Investigative reporter Steve Weinberg wrote in the San Francisco Chronicle, “Perhaps no book written by an inmate has ever conveyed so much factual and emotional information about day-to-day prison life. The cornucopia of information rarely seems overwhelming because Rideau is a first-rate stylist, a man of letters despite sparse formal education.”
Garland L. Thompson
Garland L. Thompson, veteran journalist, former Baltimore Sun editorial writer and columnist and contributing editor at US Black Engineer & Information Technology magazine, has written “Unheralded but Unbowed: Black Scientists & Engineers who Changed the World” (CreateSpace, $21.95, paper).
Thompson told Journal-isms, ” ‘Unheralded but Unbowed: Black Scientists & Engineers’ is my contribution to the history of blacks in science and technology. It’s not a book of profiles, though profile information is included. Rather, it’s a book of historical reportage and analysis, tracing the rise of black access to top-level careers in the Knowledge Enterprise against the backdrop of blacks’ long struggle for equality of rights and opportunity in American society. It centers on 23 top Black Engineers of the Year but it’s really not about the awards series, either. Instead, it uses the life stories of the . . . winners to illustrate particular points about black history.”
Referring to Science, Technology, Engineering and Mathematics fields, Thompson continued, ” ‘Unheralded but Unbowed’ is not a textbook, though.

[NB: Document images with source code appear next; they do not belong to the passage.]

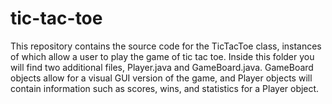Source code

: # tic-tac-toe
This repository contains the source code for the TicTacToe class, instances of which allow a user to play the game of tic tac toe. Inside this folder you will find two additional files, Player.java and GameBoard.java. GameBoard objects allow for a visual GUI version of the game, and Player objects will contain information such as scores, wins, and statistics for a Player object.
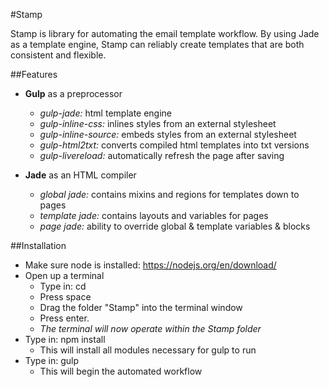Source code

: #Stamp

Stamp is library for automating the email template workflow. By using Jade as a template engine, Stamp can reliably create templates that are both consistent and flexible.

##Features

* **Gulp** as a preprocessor
  * _gulp-jade:_ html template engine
  * _gulp-inline-css:_ inlines styles from an external stylesheet
  * _gulp-inline-source:_ embeds styles from an external stylesheet
  * _gulp-html2txt:_ converts compiled html templates into txt versions
  * _gulp-livereload:_ automatically refresh the page after saving

* **Jade** as an HTML compiler
  * _global jade:_ contains mixins and regions for templates down to pages
  * _template jade:_ contains layouts and variables for pages
  * _page jade:_ ability to override global & template variables & blocks

##Installation

* Make sure node is installed: https://nodejs.org/en/download/
* Open up a terminal
  * Type in: cd
  * Press space
  * Drag the folder "Stamp" into the terminal window
  * Press enter.
  * _The terminal will now operate within the Stamp folder_
* Type in: npm install
  * This will install all modules necessary for gulp to run
* Type in: gulp
  * This will begin the automated workflow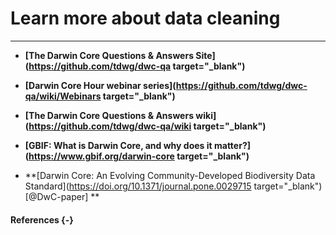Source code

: # Learn more about data cleaning

***

* **[The Darwin Core Questions & Answers Site](https://github.com/tdwg/dwc-qa target="_blank")**

* **[Darwin Core Hour webinar series](https://github.com/tdwg/dwc-qa/wiki/Webinars target="_blank")**

* **[The Darwin Core Questions & Answers wiki](https://github.com/tdwg/dwc-qa/wiki target="_blank")**

* **[GBIF: What is Darwin Core, and why does it matter?](https://www.gbif.org/darwin-core target="_blank")**

* **[Darwin Core: An Evolving Community-Developed Biodiversity Data Standard](https://doi.org/10.1371/journal.pone.0029715 target="_blank") [@DwC-paper] **

#### References {-}
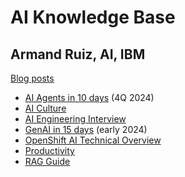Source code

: # AI Knowledge Base

## Armand Ruiz, AI, IBM
[Blog posts](https://newsletter.armand.so)

- [AI Agents in 10 days](./AI%20Agents/01.md) (4Q 2024)
- [AI Culture](./AI%20Culture/ai-culture.md)
- [AI Engineering Interview](./AI%20Engineering%20Interview/AI%20engineering%20interview.md)
- [GenAI in 15 days](./Generative%20AI/1-intro.md) (early 2024)
- [OpenShift AI Technical Overview](./OpenShift%20AI/README.md)
- [Productivity](./Productivity/productivity.md)
- [RAG Guide](./Retrieval-Augmented%20Generation/guide-rag.md)
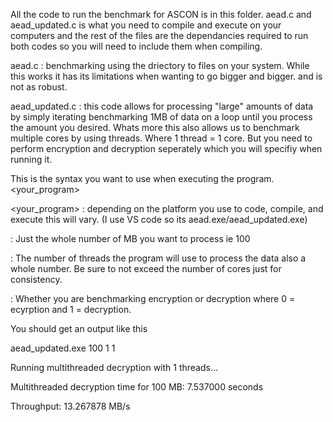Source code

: All the code to run the benchmark for ASCON is in this folder. aead.c and aead_updated.c is what you need to compile and execute on your computers and the rest of the files are the dependancies required to run both codes so you will need to include them when compiling.

aead.c : benchmarking using the driectory to files on your system. While this works it has its limitations when wanting to go bigger and bigger. and is not as robust.

aead_updated.c : this code allows for processing "large" amounts of data by simply iterating benchmarking 1MB of data on a loop until you process the amount you desired. Whats more this also allows us to benchmark multiple cores by using threads. Where 1 thread = 1 core. But you need to perform encryption and decryption seperately which you will specifiy when running it.

This is the syntax you want to use when executing the program. <your_program> <Data in MB> <Number of Cores> <Mode>

<your_program> : depending on the platform you use to code, compile, and execute this will vary. (I use VS code so its aead.exe/aead_updated.exe)

<Data in MB> : Just the whole number of MB you want to process ie 100

<Number of Cores> : The number of threads the program will use to process the data also a whole number. Be sure to not exceed the number of cores just for consistency.

<Mode> : Whether you are benchmarking encryption or decryption where 0 = ecyrption and 1 = decryption.

You should get an output like this

aead_updated.exe 100 1 1

Running multithreaded decryption with 1 threads...

Multithreaded decryption time for 100 MB: 7.537000 seconds

Throughput: 13.267878 MB/s
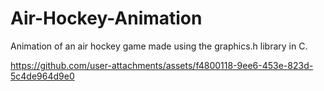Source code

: # Air-Hockey-Animation
Animation of an air hockey game made using the graphics.h library in C.



https://github.com/user-attachments/assets/f4800118-9ee6-453e-823d-5c4de964d9e0

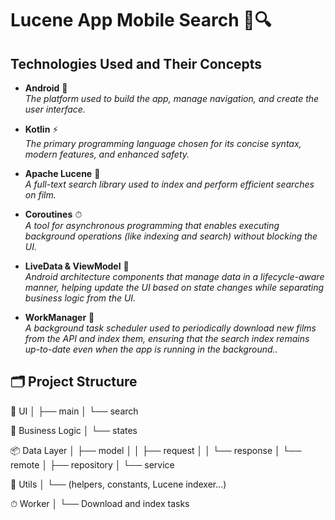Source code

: # Lucene App Mobile Search 🚀🔍

## Technologies Used and Their Concepts

- **Android** 📱  
  *The platform used to build the app, manage navigation, and create the user interface.*

- **Kotlin** ⚡  
  *The primary programming language chosen for its concise syntax, modern features, and enhanced safety.*

- **Apache Lucene** 🔎  
  *A full-text search library used to index and perform efficient searches on film.*

- **Coroutines** ⏱  
  *A tool for asynchronous programming that enables executing background operations (like indexing and search) without blocking the UI.*

- **LiveData & ViewModel** 🔄  
  *Android architecture components that manage data in a lifecycle-aware manner, helping update the UI based on state changes while separating business logic from the UI.*

- **WorkManager** 🔄  
  *A background task scheduler used to periodically download new films from the API and index them, ensuring that the search index remains up-to-date even when the app is running in the background..*

## 🗂️ Project Structure

📱 UI
│   ├── main
│   └── search

🧠 Business Logic
│   └── states

📦 Data Layer
│   ├── model
│   │   ├── request
│   │   └── response
│   └── remote
│       ├── repository
│       └── service

🔧 Utils
│   └── (helpers, constants, Lucene indexer...)

⏱ Worker
│   └── Download and index tasks





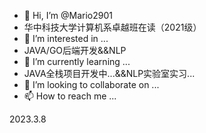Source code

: - 👋 Hi, I’m @Mario2901
- 华中科技大学计算机系卓越班在读（2021级）
- 👀 I’m interested in ...
- JAVA/GO后端开发&&NLP
- 🌱 I’m currently learning ...
- JAVA全栈项目开发中...&&NLP实验室实习...
- 💞️ I’m looking to collaborate on ...
- 📫 How to reach me ...

<!---
Mario2901/Mario2901 is a ✨ special ✨ repository because its `README.md` (this file) appears on your GitHub profile.
You can click the Preview link to take a look at your changes.
--->
2023.3.8
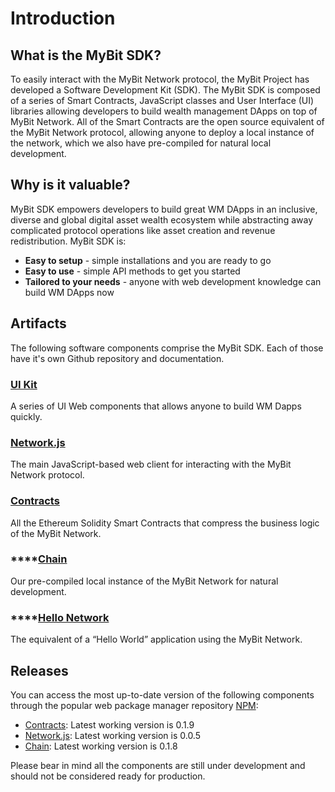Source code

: # Introduction

## What is the MyBit SDK?

To easily interact with the MyBit Network protocol, the MyBit Project has developed a Software Development Kit \(SDK\). The MyBit SDK is composed of a series of Smart Contracts, JavaScript classes and User Interface \(UI\) libraries allowing developers to build wealth management DApps on top of MyBit Network. All of the Smart Contracts are the open source equivalent of the MyBit Network protocol, allowing anyone to deploy a local instance of the network, which we also have pre-compiled for natural local development.

## Why is it valuable? <a id="why-is-it-valuable"></a>

MyBit SDK empowers developers to build great WM DApps in an inclusive, diverse and global digital asset wealth ecosystem while abstracting away complicated protocol operations like asset creation and revenue redistribution. MyBit SDK is:

* **Easy to setup** - simple installations and you are ready to go
* **Easy to use** - simple API methods to get you started
* **Tailored to your needs** - anyone with web development knowledge can build WM DApps now

## Artifacts

The following software components comprise the MyBit SDK. Each of those have it's own Github repository and documentation.

### ​[**UI Kit**](https://developer.mybit.io/ui) 

A series of UI Web components that allows anyone to build WM Dapps quickly.

### [**Network.js**](https://developer.mybit.io/web)

The main JavaScript-based web client for interacting with the MyBit Network protocol.

### [**Contracts**](https://developer.mybit.io/network)

All the Ethereum Solidity Smart Contracts that compress the business logic of the MyBit Network.

### \*\*\*\*[**Chain**](https://developer.mybit.io/chain)

Our pre-compiled local instance of the MyBit Network for natural development.

### \*\*\*\*[**Hello Network**](https://developer.mybit.io/hello-network)

The equivalent of a “Hello World” application using the MyBit Network.

## Releases

You can access the most up-to-date version of the following components through the popular web package manager repository [NPM](https://www.npmjs.com/):

* ​[Contracts](https://www.npmjs.com/package/@mybit/contracts): Latest working version is 0.1.9
* ​[Network.js](https://www.npmjs.com/package/@mybit/network.js): Latest working version is 0.0.5
* ​[Chain](https://www.npmjs.com/package/@mybit/chain): Latest working version is 0.1.8

Please bear in mind all the components are still under development and should not be considered ready for production.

It’s written in lay language for a broader audience, because this era is full of opportunities for young black achievers to go into the STEM fields, but few in our community can see the what’s happening. You know the story: the face of technological advance in America looks extremely white, with a few super-smart Asians thrown in, when you see it through the lens of popular media. I’ve spent so many years working with USBE and the BEYA awards program, and I know the real story, but it’s hard to cut through the static these days. So I put together a book that traces most of the history of blacks’ rise in the technical professions through the 20th to the 21st centuries, sketching in the background of geopolitical challenge in worldwide conflicts and the Cold War as I traced the progress of civil rights in America.
“There’s lots of reportage about discoveries and technological exploits, to be sure. Career Communications Group, publishers of USBE and promoters of the [Black Engineer of the Year Awards], has the most extensive archive documenting black accomplishments in the technology enterprise in existence, and I’ve been about the only person allowed to go through it. So a lot of the book’s reportage about technology advances developed by Black Americans will not be found anywhere else.”